Flavio Favelli: «Mi occupo di ciò che mi rapisce e che mi provoca piacere. E quello che mi rapisce è il rapporto fra gli oggetti che ho visto, gli ambienti dove ho vissuto e le immagini della mia mente. È un rapporto sicuramente non libero, incestuoso e ambiguo, ma mi provoca uno stato di forte eccitazione»

Marco Scotini: «L’idea di un’arte del soggetto è stata quella borghese e non potrà più essere tale. A meno che quest’idea si voglia forzare dentro un sistema neofeudale, come quello attuale, che cerca di ristabilire i soggetti e le procedure della vecchia arte. Al costo di investimenti finanziari e forme repressive ufficiali»
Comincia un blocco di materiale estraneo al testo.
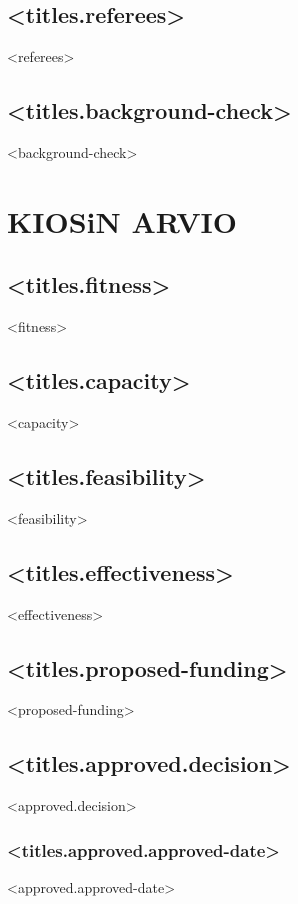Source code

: \documentclass[twoside,a4paper]{article}
\begin{document}
		\subsection*{<titles.referees>}
		    <referees>
		
		\subsection*{<titles.background-check>}
		    <background-check>
		
	\newpage	
	\section{KIOSiN ARVIO}
		\subsection*{<titles.fitness>}
		    <fitness>
		
		\subsection*{<titles.capacity>}
		    <capacity>
		
		\subsection*{<titles.feasibility>}		
		    <feasibility>
		
		\subsection*{<titles.effectiveness>}	
		    <effectiveness>
		
		\subsection*{<titles.proposed-funding>}
		    <proposed-funding>
		
	    \subsection*{<titles.approved.decision>}		
			<approved.decision>
		
		\subsubsection*{<titles.approved.approved-date>}
			<approved.approved-date>
	
\end{document}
Flavio Favelli: «Ho dei sospetti quando sento artisti che operano per la società, per l’altro, per il pubblico. Si mira anche alla de-soggettivazione, una specie di fioretto per arrivare poi alla redenzione. Si tirano fuori virtù da catechismo che mirano alla figura dell’artista come intellettuale austero d’avanguardia, che sta sulla barricata tanto cara a certi ambienti di salotto. Che rifiuta l’essere autore e l’aureola dell’opera. Si de-soggettivizza il Maestro, ma non il conto corrente»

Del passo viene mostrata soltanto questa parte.